Reviewers often look for some weakness to cite, as if to prove our objectivity or our distance from the author. Here there are none. Individually, each of the poems in this collection compels rereading. Together, they present a complex portrait of a person whose position in the world seems unstable but only because it is so intricately layered.

-Lynn Domina

 

The Cowherd’s Son is an impressive collection marked by honest vulnerability. It humbly displays a harrowed family history and the ensuing feeling of being an outlier. Struggles with homophobia, racism, violence, and xenophobia all serve to help the speaker achieve a deeper sense of self-acceptance. Ultimately, The Cowherd’s Son enlists darkness to empower the potential for goodness.

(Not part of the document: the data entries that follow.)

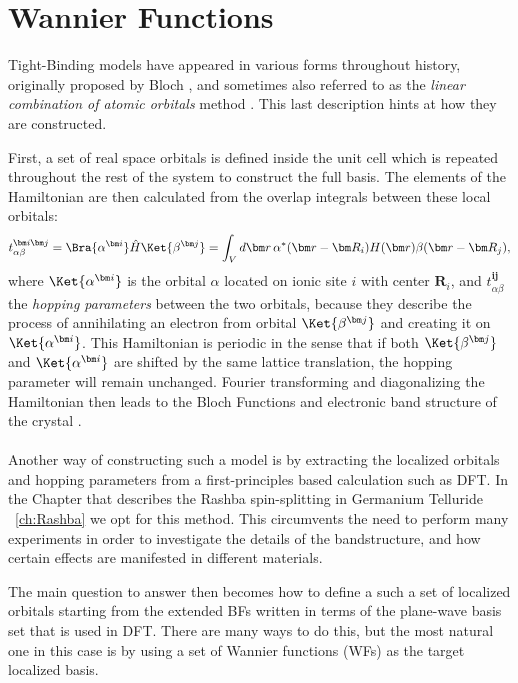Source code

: \section{Wannier Functions \label{sec:Wannier}}
Tight-Binding models have appeared in various forms throughout history, originally proposed by Bloch \cite{Bloch1929}, and sometimes also referred to as the {\it linear combination of atomic orbitals} method \cite{Slater1954}.
This last description hints at how they are constructed.

First, a set of real space orbitals is defined inside the unit cell which is repeated throughout the rest of the system to construct the full basis.
The elements of the Hamiltonian are then calculated from the overlap integrals between these local orbitals:
\begin{equation}
	t^{\bm i \bm j}_{\alpha \beta} = \Bra{\alpha^{\bm i}} \hat{H} \Ket{\beta^{\bm j}} = \int_{V} d\bm r\, \alpha^*(\bm r - \bm R_i) H(\bm r) \beta(\bm r - \bm R_j),
\end{equation}
where $\Ket{\alpha^{\bm i}}$ is the orbital $\alpha$ located on ionic site $i$ with center $\bm R_i$, and $t^{\bm i \bm j}_{\alpha \beta}$ the {\it hopping parameters} between the two orbitals, because they describe the process of annihilating an electron from orbital $\Ket{\beta^{\bm j}}$ and creating it on $\Ket{\alpha^{\bm i}}$.
This Hamiltonian is periodic in the sense that if both $\Ket{\beta^{\bm j}}$ and $\Ket{\alpha^{\bm i}}$ are shifted by the same lattice translation, the hopping parameter will remain unchanged.
Fourier transforming and diagonalizing the Hamiltonian then leads to the Bloch Functions and electronic band structure of the crystal \cite{Ashcroft}.
\\\\
Another way of constructing such a model is by extracting the localized orbitals and hopping parameters from a first-principles based calculation such as DFT. In the Chapter that describes the Rashba spin-splitting in Germanium Telluride ~\ref{ch:Rashba} we opt for this method.
This circumvents the need to perform many experiments in order to investigate the details of the bandstructure, and how certain effects are manifested in different materials. 

The main question to answer then becomes how to define a such a set of localized orbitals starting from the extended BFs written in terms of the plane-wave basis set that is used in DFT.
There are many ways to do this, but the most natural one in this case is by using a set of Wannier functions (WFs) \cite{Wannier1937} as the target localized basis.

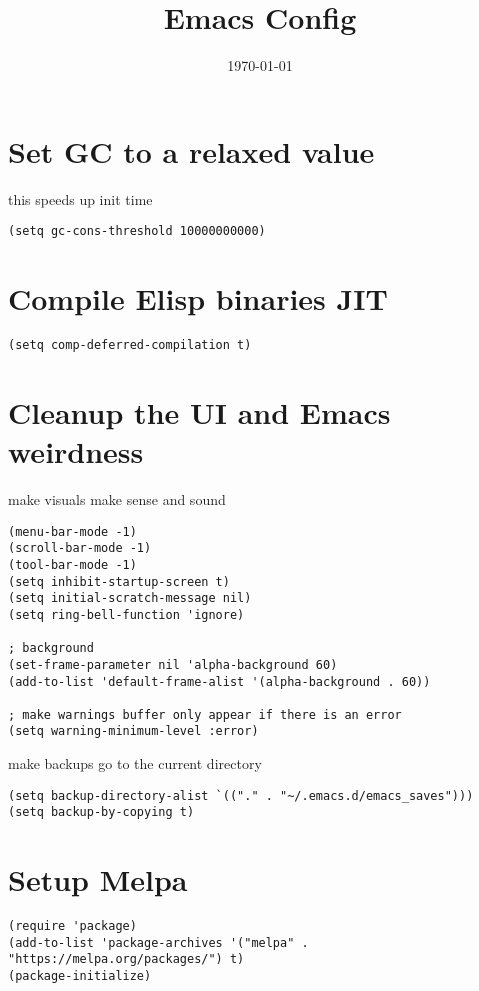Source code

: \documentclass[11pt]{article}
\date{\today}
\title{Emacs Config}
\begin{document}
\maketitle
\tableofcontents

\section{Set GC to a relaxed value}
\label{sec:orgc2ed478}
this speeds up init time
\begin{verbatim}
(setq gc-cons-threshold 10000000000)
\end{verbatim}
\section{Compile Elisp binaries JIT}
\label{sec:org8fe55eb}
\begin{verbatim}
(setq comp-deferred-compilation t)
\end{verbatim}
\section{Cleanup the UI and Emacs weirdness}
\label{sec:orgaa956ba}
make visuals make sense and sound

\begin{verbatim}
(menu-bar-mode -1)
(scroll-bar-mode -1)
(tool-bar-mode -1)
(setq inhibit-startup-screen t)
(setq initial-scratch-message nil)
(setq ring-bell-function 'ignore)

; background
(set-frame-parameter nil 'alpha-background 60)
(add-to-list 'default-frame-alist '(alpha-background . 60))

; make warnings buffer only appear if there is an error
(setq warning-minimum-level :error)
\end{verbatim}

make backups go to the current directory

\begin{verbatim}
(setq backup-directory-alist `(("." . "~/.emacs.d/emacs_saves")))
(setq backup-by-copying t)
\end{verbatim}
\section{Setup Melpa}
\label{sec:orgfff757f}
\begin{verbatim}
(require 'package)
(add-to-list 'package-archives '("melpa" . "https://melpa.org/packages/") t)
(package-initialize)
\end{verbatim}
\end{document}
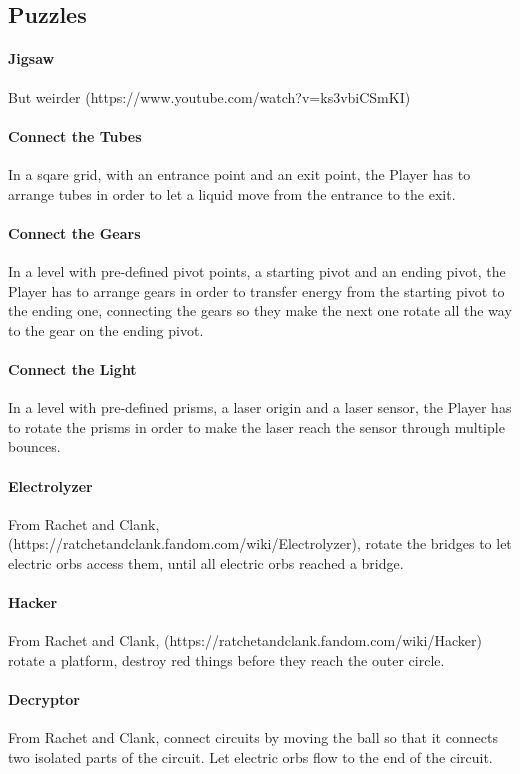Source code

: \subsection{Puzzles}

\paragraph{Jigsaw} But weirder (https://www.youtube.com/watch?v=ks3vbiCSmKI)

\paragraph{Connect the Tubes} In a sqare grid, with an entrance point and an exit point, the Player has to arrange tubes in order to let a liquid move from the entrance to the exit.

\paragraph{Connect the Gears} In a level with pre-defined pivot points, a starting pivot and an ending pivot, the Player has to arrange gears in order to transfer energy from the starting pivot to the ending one, connecting the gears so they make the next one rotate all the way to the gear on the ending pivot.

\paragraph{Connect the Light} In a level with pre-defined prisms, a laser origin and a laser sensor, the Player has to rotate the prisms in order to make the laser reach the sensor through multiple bounces.

\paragraph{Electrolyzer} From Rachet and Clank, (https://ratchetandclank.fandom.com/wiki/Electrolyzer), rotate the bridges to let electric orbs access them, until all electric orbs reached a bridge.

\paragraph{Hacker} From Rachet and Clank, (https://ratchetandclank.fandom.com/wiki/Hacker) rotate a platform, destroy red things before they reach the outer circle.

\paragraph{Decryptor} From Rachet and Clank, connect circuits by moving the ball so that it connects two isolated parts of the circuit. Let electric orbs flow to the end of the circuit.

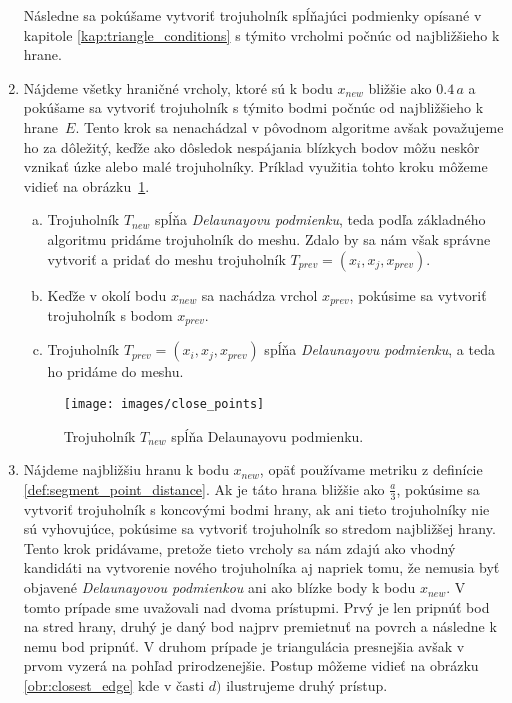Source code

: \begin{enumerate}
{        Následne sa pokúšame vytvoriť trojuholník spĺňajúci podmienky opísané v kapitole 
        \ref{kap:triangle_conditions} s týmito vrcholmi počnúc od najbližšieho k hrane.
    }
    \item{
        Nájdeme všetky hraničné vrcholy, ktoré sú k bodu $x_{new}$ bližšie ako $0.4 \, a$
        a pokúšame sa vytvoriť trojuholník s týmito bodmi počnúc od najbližšieho k \mbox{hrane $E$}. 
        Tento krok sa nenachádzal v pôvodnom algoritme avšak považujeme ho za dôležitý, 
        keďže ako dôsledok nespájania blízkych bodov môžu neskôr vznikať úzke alebo malé trojuholníky. 
        Príklad využitia tohto kroku môžeme vidieť na \newline\mbox{obrázku \ref{obr:close_points}}. 
        \begin{enumerate}[a)]
            \item{
                Trojuholník $T_{new}$ spĺňa \textit{Delaunayovu podmienku}, teda podľa základného 
                algoritmu pridáme trojuholník do meshu. Zdalo by sa nám však správne vytvoriť a 
                pridať do meshu trojuholník $T_{prev} = (x_i, x_j, x_{prev})$. 
            }
            \item{
                Keďže v okolí bodu $x_{new}$ sa nachádza vrchol $x_{prev}$, pokúsime
                sa vytvoriť trojuholník s bodom $x_{prev}.$
            }
            \item{
                Trojuholník $T_{prev} = (x_i, x_j, x_{prev})$ spĺňa \textit{Delaunayovu podmienku},
                a teda ho pridáme do meshu. 
            }
        \end{enumerate}
        
        \begin{figure}
            \centerline{\texttt{[image: images/close\_points]}}
            \caption[Trojuholník spĺňajúci Delaunayovu podmienku]
            {Trojuholník $T_{new}$ spĺňa Delaunayovu podmienku.}
            \label{obr:close_points}
        \end{figure}
    }
    \item{
        Nájdeme najbližšiu hranu k bodu $x_{new}$, opäť používame metriku z definície 
        \ref{def:segment_point_distance}. Ak je táto hrana bližšie ako $\frac{a}{3}$, 
        pokúsime sa vytvoriť trojuholník s koncovými bodmi hrany, ak ani tieto trojuholníky 
        nie sú vyhovujúce, pokúsime sa vytvoriť trojuholník so stredom najbližšej hrany.
        Tento krok pridávame, pretože
        tieto vrcholy sa nám zdajú ako vhodný kandidáti na vytvorenie nového trojuholníka
        aj napriek tomu, že nemusia byť objavené \textit{Delaunayovou podmienkou} ani ako 
        blízke body k bodu $x_{new}$. V tomto prípade sme uvažovali nad dvoma prístupmi. 
        Prvý je len pripnúť 
        bod na stred hrany, druhý je daný bod najprv premietnuť na povrch a následne k nemu bod 
        pripnúť. V druhom prípade je triangulácia presnejšia avšak v prvom vyzerá na pohľad 
        prirodzenejšie. Postup môžeme vidieť na obrázku \ref{obr:closest_edge} kde
        v časti $d)$ ilustrujeme druhý prístup.

}
\end{enumerate}
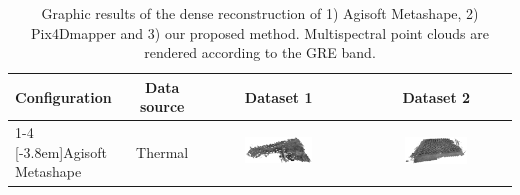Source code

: \begin{table}[hb]
    \centering
    \caption{Graphic results of the dense reconstruction of 1) Agisoft Metashape, 2) Pix4Dmapper and 3) our proposed method. Multispectral point clouds are rendered according to the GRE band. }
    \label{table:visual_results}  
    \newcommand\imageTableSize{0.45\textwidth}
    \begin{tabular}{l|c|c|c}
    \toprule
    \textbf{Configuration} & \textbf{Data source} &\textbf{Dataset 1} & \textbf{Dataset 2}\\
    \cmidrule{1-4}
    \multirow{2}{*}[-3.8em]{Agisoft Metashape} & Thermal & \multicolumn{1}{m{\imageTableSize}|}{\includegraphics[width=\imageTableSize]{figs/multi_thermal_projection/results/metashape/AgisoftThermalMarmolejo.png}} & \multicolumn{1}{m{\imageTableSize}}{\includegraphics[width=\imageTableSize]{figs/multi_thermal_projection/results/metashape/AgisoftThermalNovember.png}}\\

\end{tabular}
\end{table}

-Tom Griffen, Los Angeles Review

 

Rajiv Mohabir, The Cowherd’s Son. It was fortuitous that I did have a student of South Asian descent who was able to point to Mohabir’s use of language, a specific dialect from a specific part of South Asia. This student was also able to explain Mohabir’s knowledge of Indian epics, via a vital and lovely talk story, via the speaker’s grandmother and elders, not formally schooled, comprising the labor class in the West Indies. This kind of specificity enabled us to go in on the creole to compare and contrast different versions of story, given the contextual translations Mohabir provides. It’s amazing how much we are able to understand, if intuitively, and really love about the voice of Mohabir’s speaker, and his insistence of centering his family/home language and narrative.

-Barbara Jane Reyes

 

Throughout the collection there are profound scenes where Mohabir lets us into the speaker’s mouth, the speaker’s bed, where we can see how much the weight of heritage affects his intimate life. This tension between epic gesture and private stillness pushes the collection forward and transcends setting, making The Cowherd’s Son an incredible symphony of movement and place, where identity is constantly redefined and reimagined in the context of historical memory.

-Lily Starr, Gulf Stream Magazine

 

His poems reckon a queer, immigrant, post-colonial, and mixed-caste interaction with history, the familial, and love. Mohabir’s poetry draws from the cadences of Soca and Chutney music, roars with the voice of the hurricane, and prays its mantras and du’as as if behind a closed door.